When the new first family moves into the White House, they'll be joined by Michelle Obama's mother.

And, while President-elect Barack Obama and Marian Robinson seem to get along very well, CBS News correspondent Senior White House Correspondent Bill Plante notes that extended presidential families living at 1600 Pennsylvania Avenue have ruffled some feathers in the past.

It used to be fairly common for presidents to have brothers, sisters, and other extended family members take up residence with them in Washington, Plante points out.

Robinson won't be the first presidential mother-in-law to call the executive mansion home.

Madge Wallace, President Truman's mother-in-law lived there and was infamous for constantly nagging her powerful son-in-law.

"Madge Wallace never really cared for Harry Truman," says presidential historian Douglas Brinkley. "She thought, if he made it to the White House, it was only because her daughter, Bess, was so good and yet, there she was, living in the White House, and he was forced to endure her."

Then there are the live-in presidential brothers who behaved badly, from beer swilling Billy Carter to convicted cocaine dealer Roger Clinton.

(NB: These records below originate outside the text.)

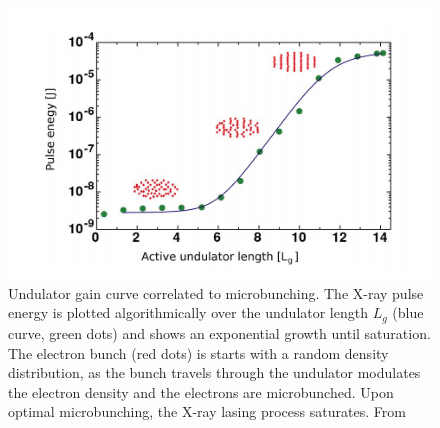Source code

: \begin{figure}
	\centering
		\includegraphics[width=1.00\textwidth]{images/gain-length.JPG}
	\caption[Undulator gain curve correlated to microbunching.]{Undulator gain curve correlated to microbunching. The X-ray pulse energy is plotted algorithmically over the undulator length $L_{g}$ (blue curve, green dots) and shows an exponential growth until saturation. The electron bunch (red dots) is starts with a random density distribution, as the bunch travels through the undulator modulates the electron density and the electrons are microbunched. Upon optimal microbunching, the X-ray lasing process saturates. From \citep{Rupp-2013-Thesis,Rupp-2016-Springer}}
	\label{fig:gain-length}
\end{figure}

And then there was Sam Johnson, who was kept at the White house by his brother, Lyndon, to keep Sam out of trouble.

"As (Sam) would enter the gates on the South Lawn coming back (to the White House), he would hold his hands up as if manacled, to show he was going back into the prison," says another presidential historian, Bonnie Angelo. "They were happy to have him stay at the White House so they could keep an eye on him."

As for presidential children, we all remember the cute family snapshots of Caroline Kennedy and her brother, John-John. But when those presidential kids are teenagers, like Jenna Bush, daughter of the current president, the photos aren't always flattering. Take, for instance, a salute she once gave the press -- sticking her tongue out. And some first kids, such as Amy Carter, never seemed to enjoy being cooped up in the White House, perhaps, Plante speculated with tongue palnted firmly in cheek, because she was too young to hang out with her hip older brother, Chip.

"Chip was deeply into the rock 'n' roll culture," says Brinkley. "He was friends with Hunter Thompson. He had dated Linda Ronstadt, and Willie Nelson got into the White House via Chip and got to smoke pot on the roof (there).

Once, Plante says, President Ford's son, Jack, was almost caught "entertaining" a date in a White House bedroom as his mother was giving Barbara Walters a tour.

"Suddenly," says Angelou, "he heard the recognizable voice, not only of his mother, but of Barbara Walters ... so he did some fast scrambling to take care of whatever he did with that young lady so she was not discovered!"

All-in-all, says Brinkley, presidents, like the rest of us, don't really have a say in choosing their families: "Extended families are a bit of a problem for a president. They have enough keeping their own game in order without trying to shepherd in all the black sheep in the family. On the other hand, they wouldn't be human if they didn't have extended family."

And, Plante concludes, as the old saying goes, you can pick a lot of things, but you can't pick your family. Still, the Obama family arrangement seems to be OK -- pretty much "no drama," as he prefers. By all indications, he gets along really well with his mother-in-law, and his children are too young to embarass him!